Other studies have shown that stigmatization of children, including those stigmatized for having lesbian parents, can result in lower self-esteem, higher levels of problem behaviors, and that stigmatization can be a risk factor during psychological development. However, and here is the great part, studies also show that children and adolescents in lesbian families scored just as highly on psychological adjustment tests than kids from heterosexual families in spite of being subject to homophobic stigmatization. So in plain English, people mess with our kids because they have lesbian moms but our kids do just as well as the kids next door anyway.
This new study surveyed 78 17-year-olds from the NLLFS about whether they had ever been treated unfairly because they had lesbian moms.
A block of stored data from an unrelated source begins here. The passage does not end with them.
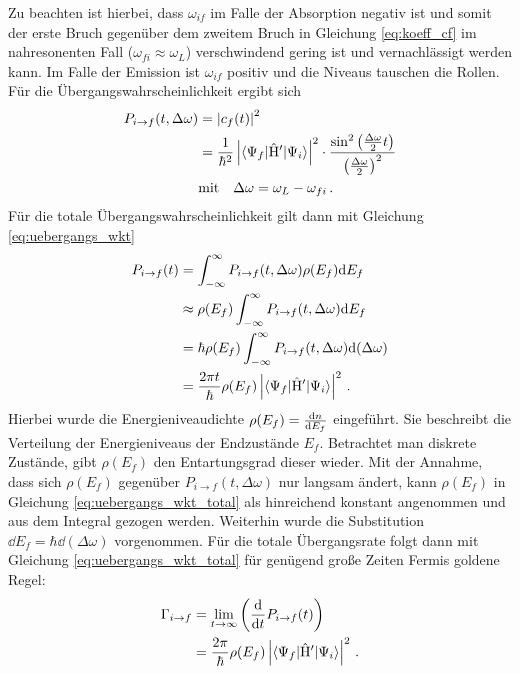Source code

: Zu beachten ist hierbei, dass $\omega_{if}$ im Falle der Absorption negativ ist
und somit der erste Bruch gegenüber dem zweitem Bruch in
Gleichung \eqref{eq:koeff_cf} im nahresonenten Fall
($\omega_{fi}\approx\omega_L$) verschwindend gering ist und vernachlässigt werden kann. Im Falle der Emission ist $\omega_{if}$ positiv und die Niveaus tauschen
die Rollen.\\
Für die Übergangswahrscheinlichkeit ergibt sich
\begin{equation}\label{eq:uebergangs_wkt}
	\begin{split}
		P_{i\to f}(t,\Delta\omega) &= \left|c_f(t)\right|^2\\
		& =
		\frac{1}{\hbar^2}\left|\langle{\Psi_f}|\hat{\mathrm{H}}'|{\Psi_i}\rangle\right|^2\cdot\frac{\sin^2{\left(\frac{\Delta\omega}{2}t\right)}}{\left(\frac{\Delta\omega}{2}\right)^2}\\
		&\text{mit}\quad
		\Delta\omega=\omega_L-\omega_{fi}\,.
	\end{split}
\end{equation}
Für die totale Übergangswahrscheinlichkeit gilt dann mit Gleichung
\eqref{eq:uebergangs_wkt}
\begin{equation}\label{eq:uebergangs_wkt_total}
	\begin{split}
		P_{i\to f}(t)
		&= \int_{-\infty}^{\infty}{P_{i\to f}(t,\Delta\omega)\rho(E_f)}\mathrm{d} E_f\\
		&\approx \rho(E_f)\int_{-\infty}^{\infty}{P_{i\to f}(t,\Delta\omega)}\mathrm{d} E_f\\
		&= \hbar\rho(E_f)\int_{-\infty}^{\infty}{P_{i\to
		f}(t,\Delta\omega)}\mathrm{d}(\Delta\omega)\\
		&= \frac{2\pi t}{\hbar}\rho(E_f)\left|\langle{\Psi_f}|\hat{\mathrm{H}}'|{\Psi_i}\rangle\right|^2\,.
	\end{split}
\end{equation}
Hierbei wurde die Energieniveaudichte $\rho(E_f)=\frac{\mathrm{d} n}{\mathrm{d} E_f}$ eingeführt. Sie
beschreibt die Verteilung der Energieniveaus der Endzustände $E_f$. Betrachtet
man diskrete Zustände, gibt $\rho(E_f)$ den Entartungsgrad dieser wieder.  Mit
der Annahme, dass sich $\rho(E_f)$ gegenüber $P_{i\to f}(t,\Delta\omega)$ nur langsam ändert, kann $\rho(E_f)$ in Gleichung \eqref{eq:uebergangs_wkt_total}
als hinreichend konstant angenommen und aus dem Integral gezogen werden.
Weiterhin wurde die Substitution $\dd E_f=\hbar\dd(\Delta\omega)$ vorgenommen. Für die
totale Übergangsrate folgt dann mit Gleichung \eqref{eq:uebergangs_wkt_total}
für genügend große Zeiten Fermis goldene Regel:
\begin{equation}\label{eq:uebergangs_rate_total}
	\begin{split}
		\Gamma_{i\to f}
		&= \lim_{t\to\infty}{\left(\frac{\mathrm{d} }{\mathrm{d} t}{P_{i\to f}(t)}\right)}\\
		&= \frac{2\pi}{\hbar}\rho(E_f)\left|\langle{\Psi_f}|\hat{\mathrm{H}}'|{\Psi_i}\rangle\right|^2\,.
	\end{split}
\end{equation}

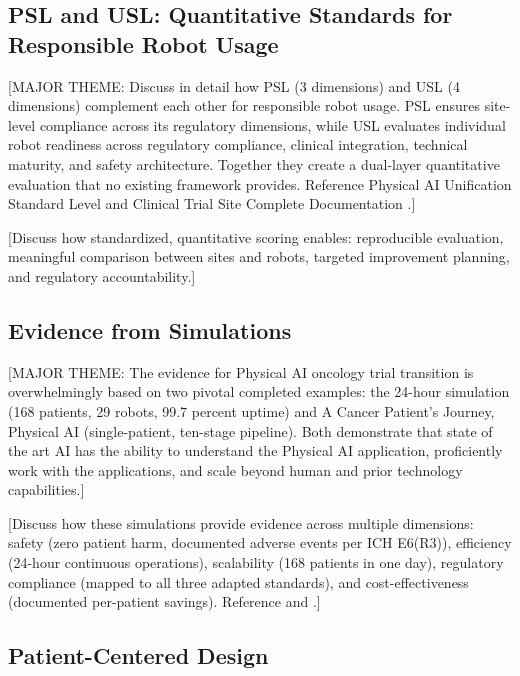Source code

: \subsection{PSL and USL: Quantitative Standards for Responsible Robot Usage}
\label{subsec:discuss-standards}

[MAJOR THEME: Discuss in detail how PSL (3 dimensions) and USL (4 dimensions)
complement each other for responsible robot usage. PSL ensures site-level
compliance across its regulatory dimensions, while USL evaluates individual
robot readiness across regulatory compliance, clinical integration, technical
maturity, and safety architecture. Together they create a dual-layer
quantitative evaluation that no existing framework provides. Reference Physical
AI Unification Standard Level \cite{usl-standard} and Clinical Trial Site
Complete Documentation \cite{site-docs}.]

[Discuss how standardized, quantitative scoring enables: reproducible
evaluation, meaningful comparison between sites and robots, targeted
improvement planning, and regulatory accountability.]

\subsection{Evidence from Simulations}
\label{subsec:discuss-evidence}

[MAJOR THEME: The evidence for Physical AI oncology trial transition is
overwhelmingly based on two pivotal completed examples: the 24-hour simulation
(168 patients, 29 robots, 99.7 percent uptime) and A Cancer Patient's Journey,
Physical AI (single-patient, ten-stage pipeline). Both demonstrate that state
of the art AI has the ability to understand the Physical AI application,
proficiently work with the applications, and scale beyond human and prior
technology capabilities.]

[Discuss how these simulations provide evidence across multiple dimensions:
safety (zero patient harm, documented adverse events per ICH E6(R3)),
efficiency (24-hour continuous operations), scalability (168 patients in one
day), regulatory compliance (mapped to all three adapted standards), and
cost-effectiveness (documented per-patient savings). Reference
\cite{patient-journey-paper} and \cite{site-docs}.]

\subsection{Patient-Centered Design}
\label{subsec:discuss-patient}

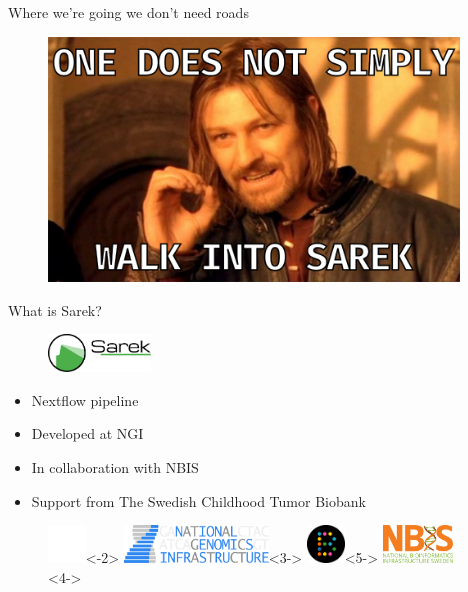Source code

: \documentclass[usepdftitle=false]{beamer}
\begin{document}
\begin{frame}{Where we're going we don't need roads}
	\begin{figure}
		\includegraphics[height=6.5cm]{pictures/OneDoesNotSimply-meme.png}
	\end{figure}
\end{frame}


\begin{frame}{What is Sarek?}
	\begin{figure}
		\includegraphics[height=1cm]{pictures/Sarek_no_border}
	\end{figure}
	\begin{itemize}
		\pause
		\item Nextflow pipeline
		\item<3-> Developed at NGI
		\item<4-> In collaboration with NBIS
		\item<5-> Support from The Swedish Childhood Tumor Biobank
	\end{itemize}
	\begin{figure}
		\includegraphics[height=1cm]{pictures/blank}<-2>
		\includegraphics[height=1cm]{pictures/NGI}<3->
		\only<3->{\hfill}
		\includegraphics[height=1cm]{pictures/Barntumorbanken}<5->
		\only<4->{\hfill}
		\includegraphics[height=1cm]{pictures/NBIS}<4->
	\end{figure}
	\vfill
\end{frame}
\end{document}
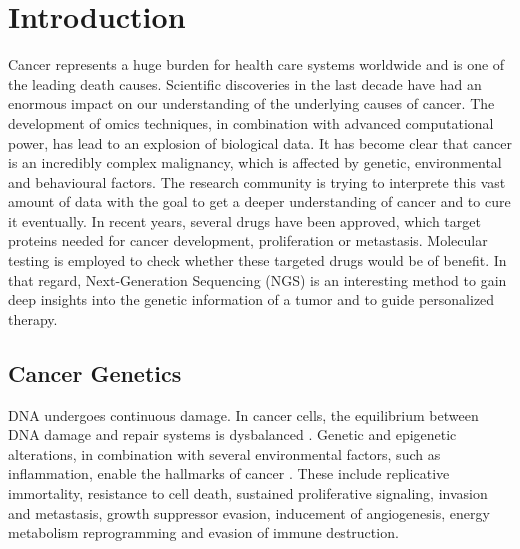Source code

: \section{Introduction}

  Cancer represents a huge burden for health care systems worldwide and is one
  of the leading death causes. Scientific discoveries in the last decade have
  had an enormous impact on our understanding of the underlying causes of
  cancer. The development of omics techniques, in combination with advanced
  computational power, has lead to an explosion of biological data. It has
  become clear that cancer is an incredibly complex malignancy, which is
  affected by genetic, environmental and behavioural factors. The research
  community is trying to interprete this vast amount of data with the goal to
  get a deeper understanding of cancer and to cure it eventually. In recent
  years, several drugs have been approved, which target proteins needed for
  cancer development, proliferation or metastasis. Molecular testing is employed
  to check whether these targeted drugs would be of benefit. In that regard,
  Next-Generation Sequencing (NGS) is an interesting method to gain deep
  insights into the genetic information of a tumor and to guide personalized
  therapy.

  \subsection{Cancer Genetics}

    DNA undergoes continuous damage. In cancer cells, the equilibrium
    between DNA damage and repair systems is dysbalanced
    {\cite{dna_repair_epidemioloy}}. Genetic and epigenetic alterations, in
    combination with several environmental factors, such as inflammation, enable
    the hallmarks of cancer {\cite{cancer_hallmarks}}. These include replicative
    immortality, resistance to cell death, sustained proliferative signaling,
    invasion and metastasis, growth suppressor evasion, inducement of
    angiogenesis, energy metabolism reprogramming and evasion of immune
    destruction.

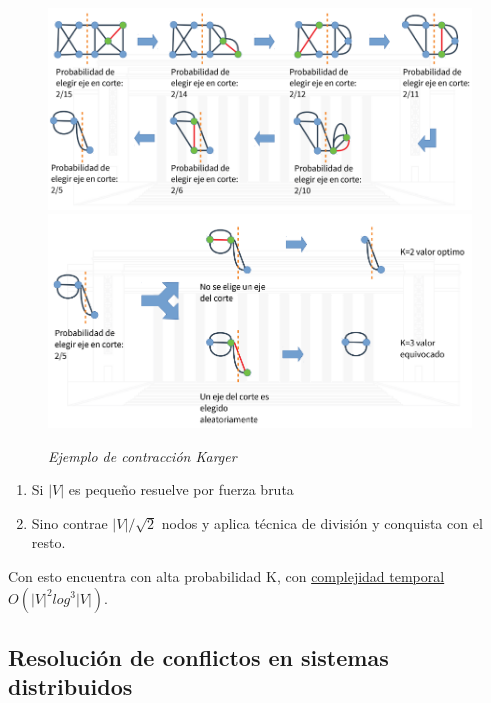 \documentclass{article}
\begin{document}
\begin{figure}[h!]
    \begin{center} 
    \includegraphics[width=\linewidth]{imagenes/ejemplo-contraccion1.png}
    \includegraphics[width=\linewidth]{imagenes/ejemplo-contraccion2.png}
    \caption{\small \sl Ejemplo de contracción Karger} 
    \end{center}
\end{figure}



\begin{enumerate}
    \item Si \(|V|\) es pequeño resuelve por fuerza bruta
    \item Sino contrae \(|V|/\sqrt{2}\) nodos y aplica técnica de división y conquista con el resto.
\end{enumerate}

Con esto encuentra con alta probabilidad K, con \underline{complejidad temporal \(O(|V|^2 log^3 |V|)\)}.

\newpage
\subsection{Resolución de conflictos en sistemas distribuidos}
\end{document}

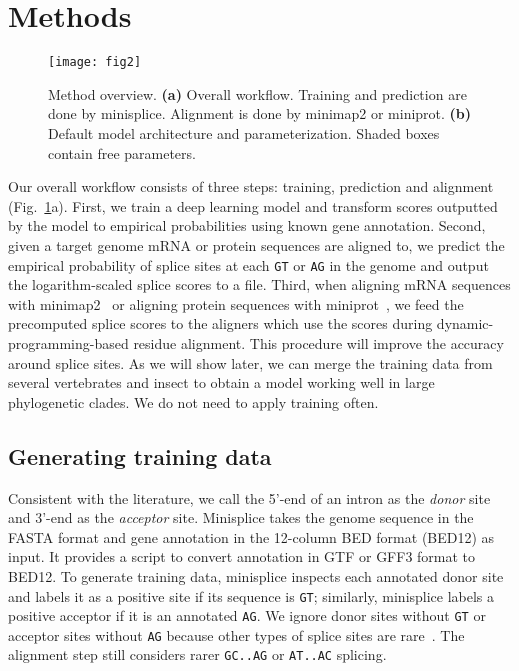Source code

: \documentclass[webpdf,contemporary,large,namedate]{oup-authoring-template}%
\begin{document}
\section{Methods}

\begin{figure}[b]
\texttt{[image: fig2]}
\caption{Method overview. {\bf (a)} Overall workflow.
Training and prediction are done by minisplice.
Alignment is done by minimap2 or miniprot.
{\bf (b)} Default model architecture and parameterization.
Shaded boxes contain free parameters.}\label{fig:wf}
\end{figure}

Our overall workflow consists of three steps: training, prediction and alignment (Fig.~\ref{fig:wf}a).
First, we train a deep learning model and transform scores outputted by the model
to empirical probabilities using known gene annotation.
Second, given a target genome mRNA or protein sequences are aligned to,
we predict the empirical probability of splice sites at each {\tt GT} or {\tt AG} in the genome
and output the logarithm-scaled splice scores to a file.
Third, when aligning mRNA sequences with minimap2~\citep{Li:2018ab} or aligning protein sequences with miniprot~\citep{Li:2023ab},
we feed the precomputed splice scores to the aligners which use the scores during dynamic-programming-based residue alignment.
This procedure will improve the accuracy around splice sites.
As we will show later, we can merge the training data from several vertebrates and insect
to obtain a model working well in large phylogenetic clades.
We do not need to apply training often.

\subsection{Generating training data}

Consistent with the literature, we call the 5'-end of an intron as the \emph{donor} site
and 3'-end as the \emph{acceptor} site.
Minisplice takes the genome sequence in the FASTA format
and gene annotation in the 12-column BED format (BED12) as input.
It provides a script to convert annotation in GTF or GFF3 format to BED12.
To generate training data, minisplice inspects each annotated donor site and labels it as a positive site if its sequence is {\tt GT};
similarly, minisplice labels a positive acceptor if it is an annotated {\tt AG}.
We ignore donor sites without {\tt GT} or acceptor sites without {\tt AG}
because other types of splice sites are rare~\citep{Sibley:2016vh}.
The alignment step still considers rarer {\tt GC..AG} or {\tt AT..AC} splicing.
\end{document}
The adolescents were given a chance to recount instances of unfair treatment and were also asked how they coped with stigmatizing behavior. The result was that half of the adolescents had been stigmatized for having lesbian moms. The adolescents most often experienced homophobia from their peers but most had also been confronted by strangers with disapproving comments about their families. That’s the bad news.
The good news was that more than half the adolescents used adaptive coping mechanisms rather than maladaptive coping mechanisms to deal with the homophobia. These included optimism (“I just tell myself that kids are jealous that I have two moms and they don’t”) or confrontational strategies (“I let people know when they have said or done something that I do not believe is acceptable or appropriate, and I make sure they know why I think so”). The most common maladaptive coping mechanism was avoidance, such as not telling their friends that they had lesbian moms or using the term “parents” instead of “moms.” The study already noted that kids from lesbian families did just as well as their peers on measures of psychological adjustment, and now it has shown that our kids cope really well and that they use good strategies to deal with people who don’t like or don’t understand their families. It saddens me to think of my own kids having to deal with defending their moms and their family to the outside world. However, this study gives me hope that even if politicians keep talking about how bad our families are, in spite of the science, our kids will keep showing them they are wrong.
The kids aren’t just all right — they are fantastic.